[Dataset entries]
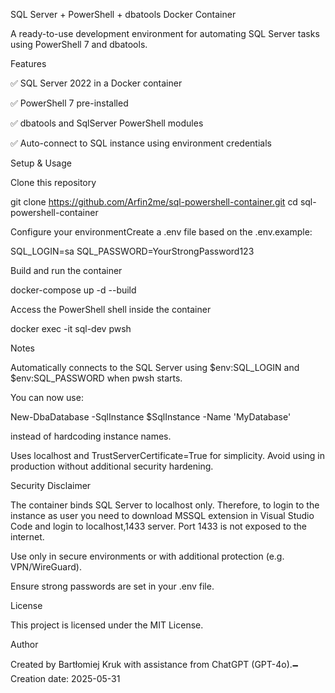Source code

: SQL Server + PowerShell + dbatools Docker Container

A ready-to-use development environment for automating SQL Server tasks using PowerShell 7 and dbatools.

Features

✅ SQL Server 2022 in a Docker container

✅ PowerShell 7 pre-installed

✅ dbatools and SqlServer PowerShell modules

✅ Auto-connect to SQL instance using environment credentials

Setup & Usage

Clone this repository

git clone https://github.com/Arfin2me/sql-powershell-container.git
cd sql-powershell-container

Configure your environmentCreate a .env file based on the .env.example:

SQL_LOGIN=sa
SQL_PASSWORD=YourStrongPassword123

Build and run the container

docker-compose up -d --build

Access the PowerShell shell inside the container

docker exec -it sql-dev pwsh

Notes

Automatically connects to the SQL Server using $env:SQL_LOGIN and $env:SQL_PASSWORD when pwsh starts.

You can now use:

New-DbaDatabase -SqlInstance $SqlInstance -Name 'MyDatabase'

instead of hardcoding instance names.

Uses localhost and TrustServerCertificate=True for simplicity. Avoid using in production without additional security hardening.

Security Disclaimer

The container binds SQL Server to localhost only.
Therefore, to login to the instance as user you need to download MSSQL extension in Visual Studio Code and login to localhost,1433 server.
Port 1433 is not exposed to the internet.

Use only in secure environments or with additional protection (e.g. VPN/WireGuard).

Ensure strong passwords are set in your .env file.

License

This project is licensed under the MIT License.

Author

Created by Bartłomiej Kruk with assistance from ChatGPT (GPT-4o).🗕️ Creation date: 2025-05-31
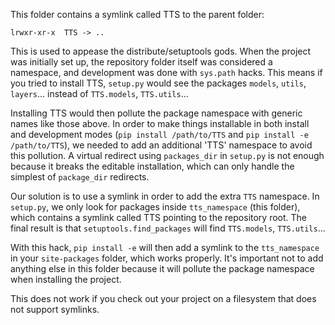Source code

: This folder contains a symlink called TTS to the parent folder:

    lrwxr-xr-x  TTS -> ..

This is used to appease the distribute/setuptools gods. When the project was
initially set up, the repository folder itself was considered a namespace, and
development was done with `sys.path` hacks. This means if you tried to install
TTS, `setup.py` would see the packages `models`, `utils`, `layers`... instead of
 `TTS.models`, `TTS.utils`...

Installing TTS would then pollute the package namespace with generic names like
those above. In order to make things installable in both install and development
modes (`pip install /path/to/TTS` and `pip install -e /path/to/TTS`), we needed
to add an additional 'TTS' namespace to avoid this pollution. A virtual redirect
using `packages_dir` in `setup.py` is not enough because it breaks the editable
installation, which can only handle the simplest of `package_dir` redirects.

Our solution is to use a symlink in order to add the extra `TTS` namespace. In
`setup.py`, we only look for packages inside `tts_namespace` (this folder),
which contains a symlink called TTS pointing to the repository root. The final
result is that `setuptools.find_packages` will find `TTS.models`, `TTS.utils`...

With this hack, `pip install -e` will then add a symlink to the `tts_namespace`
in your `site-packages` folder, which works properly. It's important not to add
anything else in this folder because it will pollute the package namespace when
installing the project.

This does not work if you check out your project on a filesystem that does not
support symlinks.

---

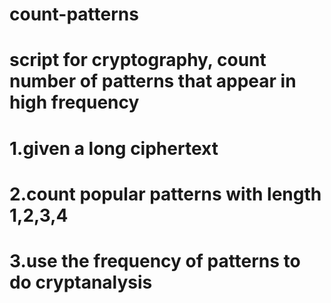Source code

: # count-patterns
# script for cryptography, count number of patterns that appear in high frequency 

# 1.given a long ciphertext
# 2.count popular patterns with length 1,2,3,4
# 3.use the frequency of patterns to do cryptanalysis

Task directions =
Copy task for the entries above: every line with the string "pollute".

Result for this task =
Installing TTS would then pollute the package namespace with generic names like
anything else in this folder because it will pollute the package namespace when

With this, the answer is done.